47. The vector, shown in the figure, has promoter and RBS sequences in the 300 bp region between the restriction sites for enzymes X and Y. There are no other sites for X and Y in the vector. The promoter is directed towards the Y site. The insert containing only an ORF provides 3 fragments after digestion with both enzymes X and Y. The ORF is cloned in the correct orientation in the vector using the single restriction enzyme Y. The size of the largest fragment of the recombinant plasmid expressing the ORF upon digestion with enzyme X is ___________ bp. (answer in integer)            

47. The vector, shown in the figure, has promoter and RBS sequences in the 300 bp region between the restriction sites for enzymes X and Y. There are no other sites for X and Y in the vector.
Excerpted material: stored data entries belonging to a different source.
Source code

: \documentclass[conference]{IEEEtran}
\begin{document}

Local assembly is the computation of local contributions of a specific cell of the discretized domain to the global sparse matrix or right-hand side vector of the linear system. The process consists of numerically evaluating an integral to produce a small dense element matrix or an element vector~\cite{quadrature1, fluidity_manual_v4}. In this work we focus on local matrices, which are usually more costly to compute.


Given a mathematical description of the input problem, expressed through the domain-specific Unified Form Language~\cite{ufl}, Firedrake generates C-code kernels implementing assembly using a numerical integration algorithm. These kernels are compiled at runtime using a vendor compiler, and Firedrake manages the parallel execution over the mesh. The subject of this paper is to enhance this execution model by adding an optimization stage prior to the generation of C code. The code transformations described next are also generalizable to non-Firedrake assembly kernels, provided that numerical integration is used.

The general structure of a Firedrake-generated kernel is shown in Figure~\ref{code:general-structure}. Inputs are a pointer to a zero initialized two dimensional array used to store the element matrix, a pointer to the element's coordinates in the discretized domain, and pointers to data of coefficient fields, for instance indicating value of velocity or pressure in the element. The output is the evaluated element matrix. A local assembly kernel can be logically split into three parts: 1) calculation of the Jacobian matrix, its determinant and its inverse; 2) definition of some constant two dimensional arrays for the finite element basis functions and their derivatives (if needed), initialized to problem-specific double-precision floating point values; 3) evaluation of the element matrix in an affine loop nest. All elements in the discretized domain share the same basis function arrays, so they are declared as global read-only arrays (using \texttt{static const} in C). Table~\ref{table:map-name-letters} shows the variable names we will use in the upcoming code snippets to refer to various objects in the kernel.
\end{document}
The promoter is directed towards the Y site. The insert containing only an ORF provides 3 fragments after digestion with both enzymes X and Y. The ORF is cloned in the correct orientation in the vector using the single restriction enzyme Y. The size of the largest fragment of the recombinant plasmid expressing the ORF upon digestion with enzyme X is ___________ bp. (answer in integer)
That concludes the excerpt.